What this task involves: From the records below, find each line with the string "lines" and copy it.
=== Section Start ===
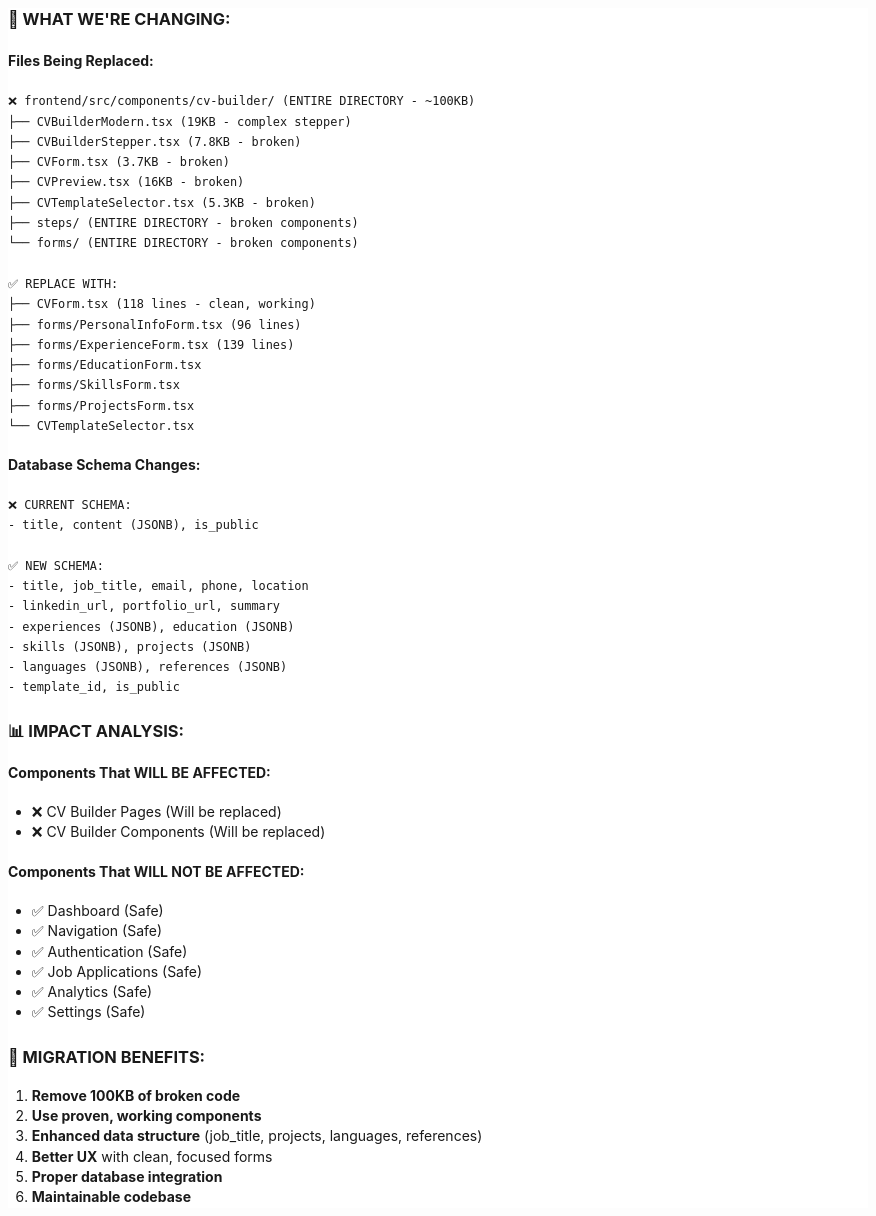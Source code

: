### **🔄 WHAT WE'RE CHANGING:**

#### **Files Being Replaced:**
```
❌ frontend/src/components/cv-builder/ (ENTIRE DIRECTORY - ~100KB)
├── CVBuilderModern.tsx (19KB - complex stepper)
├── CVBuilderStepper.tsx (7.8KB - broken)
├── CVForm.tsx (3.7KB - broken)
├── CVPreview.tsx (16KB - broken)
├── CVTemplateSelector.tsx (5.3KB - broken)
├── steps/ (ENTIRE DIRECTORY - broken components)
└── forms/ (ENTIRE DIRECTORY - broken components)

✅ REPLACE WITH:
├── CVForm.tsx (118 lines - clean, working)
├── forms/PersonalInfoForm.tsx (96 lines)
├── forms/ExperienceForm.tsx (139 lines)
├── forms/EducationForm.tsx
├── forms/SkillsForm.tsx
├── forms/ProjectsForm.tsx
└── CVTemplateSelector.tsx
```

#### **Database Schema Changes:**
```
❌ CURRENT SCHEMA:
- title, content (JSONB), is_public

✅ NEW SCHEMA:
- title, job_title, email, phone, location
- linkedin_url, portfolio_url, summary
- experiences (JSONB), education (JSONB)
- skills (JSONB), projects (JSONB)
- languages (JSONB), references (JSONB)
- template_id, is_public
```

### **📊 IMPACT ANALYSIS:**

#### **Components That WILL BE AFFECTED:**
- ❌ CV Builder Pages (Will be replaced)
- ❌ CV Builder Components (Will be replaced)

#### **Components That WILL NOT BE AFFECTED:**
- ✅ Dashboard (Safe)
- ✅ Navigation (Safe)
- ✅ Authentication (Safe)
- ✅ Job Applications (Safe)
- ✅ Analytics (Safe)
- ✅ Settings (Safe)

### **🎯 MIGRATION BENEFITS:**
1. **Remove 100KB of broken code**
2. **Use proven, working components**
3. **Enhanced data structure** (job_title, projects, languages, references)
4. **Better UX** with clean, focused forms
5. **Proper database integration**
6. **Maintainable codebase**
=== Section End ===
Solution for this task:
├── CVForm.tsx (118 lines - clean, working)
├── forms/PersonalInfoForm.tsx (96 lines)
├── forms/ExperienceForm.tsx (139 lines)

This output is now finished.